Input material below:

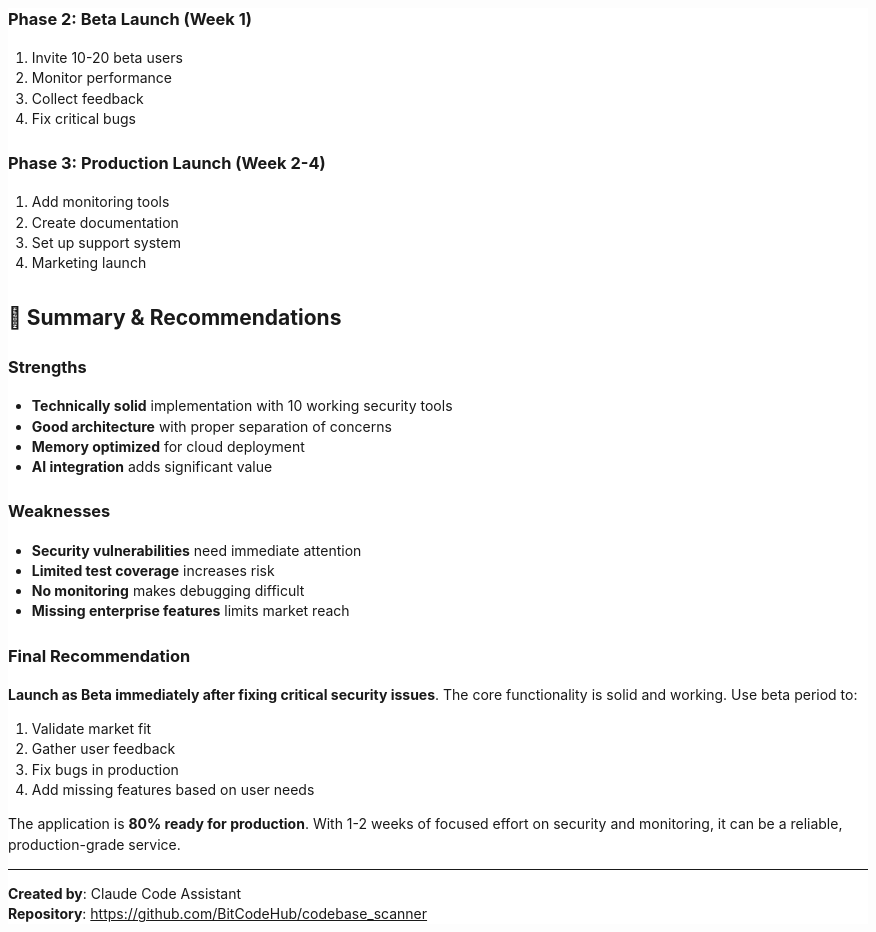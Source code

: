 ### Phase 2: Beta Launch (Week 1)
1. Invite 10-20 beta users
2. Monitor performance
3. Collect feedback
4. Fix critical bugs

### Phase 3: Production Launch (Week 2-4)
1. Add monitoring tools
2. Create documentation
3. Set up support system
4. Marketing launch

## 📝 Summary & Recommendations

### Strengths
- **Technically solid** implementation with 10 working security tools
- **Good architecture** with proper separation of concerns
- **Memory optimized** for cloud deployment
- **AI integration** adds significant value

### Weaknesses
- **Security vulnerabilities** need immediate attention
- **Limited test coverage** increases risk
- **No monitoring** makes debugging difficult
- **Missing enterprise features** limits market reach

### Final Recommendation
**Launch as Beta immediately after fixing critical security issues**. The core functionality is solid and working. Use beta period to:
1. Validate market fit
2. Gather user feedback
3. Fix bugs in production
4. Add missing features based on user needs

The application is **80% ready for production**. With 1-2 weeks of focused effort on security and monitoring, it can be a reliable, production-grade service.

---

**Created by**: Claude Code Assistant  
**Repository**: https://github.com/BitCodeHub/codebase_scanner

End of Input material.

### Task brief
Retype the lines from the one containing "as Beta immediately" through the last line of the records. Leave out everything else.

### Answer area
**Launch as Beta immediately after fixing critical security issues**. The core functionality is solid and working. Use beta period to:
1. Validate market fit
2. Gather user feedback
3. Fix bugs in production
4. Add missing features based on user needs

The application is **80% ready for production**. With 1-2 weeks of focused effort on security and monitoring, it can be a reliable, production-grade service.

---

**Created by**: Claude Code Assistant  
**Repository**: https://github.com/BitCodeHub/codebase_scanner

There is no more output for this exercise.